Carlos: So Argenis, just to be a knuckle dragger here.
Argenis: Yeah, please.
Carlos: Because everybody knows, isn’t that because just run this test it’s telling me, “Hey this is the allocation unit size that you should be using.” And then you’re like, “Ok, well that..”
Argenis: That’s not what the test is telling you. The test is telling you that a given I/O block size your storage array behave in a certain way. The I/O bock size as you all know has nothing to do with the actual allocation unit size of that of an NTFS users. They are two completely two different things so it makes no sense for you. So if you got the lowest latency at 4K you will not going to format your NTFS allocation unit of 4K. That’s just not it, right? Because allocation units are meant to be used for allocation, that’s what they are for. And so larger allocation units sizes, so 64K, and quite possibly larger than that with newer file systems, like ReFS which is becoming a thing nowadays. You would not consider using smaller allocation unit sizes because you want less metadata for your file system as long as that metadata doesn’t become a contention point for allocations. This should not be a contention point because this doesn’t work like DFS [inaudible –] You’re not going to be continuously allocating new expanse for your database all the time like one by one, right? Doesn’t become a contention point for your database in terms of growth. Yeah, Steve, you wanted to ask something go ahead.
Steve: So then with that, I mean it’s used to be you look SQLIO and then you format your partition size in your disk to match whatever your best throughput is. And then came along the rule that general always format it with 64K.
Argenis: Just go 64K. Yeah, that’s what you should do. There are other storage arrays that still tell you to format that at a different allocation unit size. I literally have no idea why they ask you to do that. Because I don’t even know if this people are guided by the same things that I mentioning here all day just looking at the computer one thing, right? At my company, we just told everyone, format at 64K you’ll be fine. They are just going to perform just fine. All other storage array vendors tell their customers to go 4K on transaction log and go 64K on data files. I have no idea why they say that? I do not have an idea on how they architected at that granule level that it actually matters. To me it shouldn’t matter on in any storage array for the most part. Now, would you see differences on SQLIO? Yes, because you are allocating a file upfront for SQLIO. That’s one of the things that matter, right? Like SQLIO actually takes time to allocate that file and Diskspeed does that thing as well. So where we actually swayed by the fact that SQLIO was creating a file or what? I think that is actually part of the problem.
Carlos: Other examples that might include is if I’m moving or upgrading from one server to the other. I already have a larger file and I have to allocate all of that space, right? In the case of a growth, I start with a very small database and I’m growing in chunks. Those patterns are also different.

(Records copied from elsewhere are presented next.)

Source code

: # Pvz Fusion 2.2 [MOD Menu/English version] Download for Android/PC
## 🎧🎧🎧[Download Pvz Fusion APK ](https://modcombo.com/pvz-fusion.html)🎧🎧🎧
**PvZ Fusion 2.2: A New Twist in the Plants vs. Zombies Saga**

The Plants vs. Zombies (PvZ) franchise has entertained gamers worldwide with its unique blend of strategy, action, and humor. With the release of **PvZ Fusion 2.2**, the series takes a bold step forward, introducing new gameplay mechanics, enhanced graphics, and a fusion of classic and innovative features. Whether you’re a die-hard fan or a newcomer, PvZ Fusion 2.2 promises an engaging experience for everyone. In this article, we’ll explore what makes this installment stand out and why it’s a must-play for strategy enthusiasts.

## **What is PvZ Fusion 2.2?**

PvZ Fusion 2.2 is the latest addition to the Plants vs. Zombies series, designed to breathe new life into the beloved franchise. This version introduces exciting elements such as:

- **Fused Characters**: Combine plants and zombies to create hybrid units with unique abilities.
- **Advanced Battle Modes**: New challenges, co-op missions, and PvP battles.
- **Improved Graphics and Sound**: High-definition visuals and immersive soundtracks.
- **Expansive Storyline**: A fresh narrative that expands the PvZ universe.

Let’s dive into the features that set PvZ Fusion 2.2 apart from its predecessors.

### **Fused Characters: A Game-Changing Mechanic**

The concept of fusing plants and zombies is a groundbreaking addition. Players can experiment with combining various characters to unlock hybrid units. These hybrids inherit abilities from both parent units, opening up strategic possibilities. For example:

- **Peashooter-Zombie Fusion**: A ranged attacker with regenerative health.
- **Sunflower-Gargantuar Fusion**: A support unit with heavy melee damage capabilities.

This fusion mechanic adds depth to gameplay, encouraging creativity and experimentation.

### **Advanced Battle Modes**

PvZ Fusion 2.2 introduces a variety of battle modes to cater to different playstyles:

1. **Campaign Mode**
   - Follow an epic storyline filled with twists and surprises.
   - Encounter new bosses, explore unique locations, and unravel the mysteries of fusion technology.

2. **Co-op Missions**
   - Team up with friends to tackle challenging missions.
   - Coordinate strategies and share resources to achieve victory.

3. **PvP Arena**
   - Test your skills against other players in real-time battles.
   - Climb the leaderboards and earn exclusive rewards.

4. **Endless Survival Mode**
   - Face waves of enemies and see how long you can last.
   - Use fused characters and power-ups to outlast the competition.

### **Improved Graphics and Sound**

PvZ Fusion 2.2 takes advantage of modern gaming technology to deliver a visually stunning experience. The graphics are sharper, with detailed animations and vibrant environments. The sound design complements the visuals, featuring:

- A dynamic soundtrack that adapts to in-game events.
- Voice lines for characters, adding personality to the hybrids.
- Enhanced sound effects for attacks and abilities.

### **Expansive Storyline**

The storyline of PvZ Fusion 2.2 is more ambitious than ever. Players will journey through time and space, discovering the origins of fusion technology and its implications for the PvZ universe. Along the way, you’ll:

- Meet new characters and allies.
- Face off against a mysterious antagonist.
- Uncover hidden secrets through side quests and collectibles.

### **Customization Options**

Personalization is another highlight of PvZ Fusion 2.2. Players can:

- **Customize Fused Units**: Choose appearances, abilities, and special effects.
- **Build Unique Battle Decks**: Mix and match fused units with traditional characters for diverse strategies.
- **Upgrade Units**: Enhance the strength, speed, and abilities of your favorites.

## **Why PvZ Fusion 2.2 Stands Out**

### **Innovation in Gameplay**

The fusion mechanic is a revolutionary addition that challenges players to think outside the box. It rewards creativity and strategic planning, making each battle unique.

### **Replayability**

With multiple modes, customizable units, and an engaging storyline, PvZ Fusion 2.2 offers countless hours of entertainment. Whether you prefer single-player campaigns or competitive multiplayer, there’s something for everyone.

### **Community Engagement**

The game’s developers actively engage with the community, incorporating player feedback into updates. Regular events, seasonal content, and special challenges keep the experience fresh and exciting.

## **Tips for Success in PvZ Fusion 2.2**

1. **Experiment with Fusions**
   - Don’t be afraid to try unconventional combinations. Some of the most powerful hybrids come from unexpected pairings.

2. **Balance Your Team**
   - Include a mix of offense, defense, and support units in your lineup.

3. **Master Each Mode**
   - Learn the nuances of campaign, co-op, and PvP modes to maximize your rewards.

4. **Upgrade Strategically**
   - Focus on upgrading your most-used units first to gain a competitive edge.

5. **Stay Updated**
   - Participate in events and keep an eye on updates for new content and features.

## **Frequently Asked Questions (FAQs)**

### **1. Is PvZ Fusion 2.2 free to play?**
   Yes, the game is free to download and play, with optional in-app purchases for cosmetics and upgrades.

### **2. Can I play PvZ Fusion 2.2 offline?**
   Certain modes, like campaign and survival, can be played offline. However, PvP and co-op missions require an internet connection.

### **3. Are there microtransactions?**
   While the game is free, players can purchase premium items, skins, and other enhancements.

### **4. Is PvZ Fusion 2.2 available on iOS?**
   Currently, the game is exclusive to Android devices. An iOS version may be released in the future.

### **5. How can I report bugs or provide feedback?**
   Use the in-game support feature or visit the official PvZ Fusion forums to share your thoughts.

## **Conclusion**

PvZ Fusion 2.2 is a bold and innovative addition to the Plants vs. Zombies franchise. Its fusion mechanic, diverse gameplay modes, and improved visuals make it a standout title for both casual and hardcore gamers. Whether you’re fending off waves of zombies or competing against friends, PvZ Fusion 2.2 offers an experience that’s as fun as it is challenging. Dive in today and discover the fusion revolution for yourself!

Argenis: Well, I mean, at that point you should need to start thinking in terms of file system, right? You have a set of database files that are sitting on a given file system. If you’re migrating a database from one server to the other and you’re just using a restore that destination file system doesn’t have to match the allocation unit of the source file system by any means. If you’re using something like Storage vMotion or Storage Live Migration on Hyper-V or whatever it is called on the Microsoft world. You were just to migrate something and you would end up with that same allocation unit size because you’re performing basically a block by block copy of the entire thing including the file system. Alright, so, new ways of doing things etcetera etcetera but what matters in the end is, me personally I ask your storage vendor what is it that they like. If they like 64K ask, you know, it would probably safe to end the conversation right there and format in 64K. If they ask you to format at 4K, ask them why? Why is that a thing? Are they doing the right thing by telling you to format at 4K? Anyway, rant over on that one guys let’s not go into that. Let’s take a step back, we started talking about SQLIO, right? And we said rest in peace, it had the wrong name to begin with, it generates pattern data, it was replaced by Diskspeed. But guess what I love Diskspeed and I kind of hate Diskspeed at the same time. Because you know what Diskspeed does? It also generates patterned data. Why does that matter? Most of the storage arrays that they sell today, pretty much every single one out there has intelligence built-in to the controllers, so whenever you send a patterned data set to it, it will basically just mark a little metadata entry for it and nothing else, so you’d actually wouldn’t be stressing. This is actually super important for everyone to understand. You would not be stressing your final media so if you’re laying data down, pushing data down to your hard drives you wouldn’t be stressing them. If you’re pushing data down to SSDs you wouldn’t be stressing those either because the controllers will basically drop all that data at the head, at the front end and it would basically just say, “Yup, I got some activity going on here but it wasn’t enough to merit me using the SSDs or the Hard Drives at all.” That’s kind of very important, right?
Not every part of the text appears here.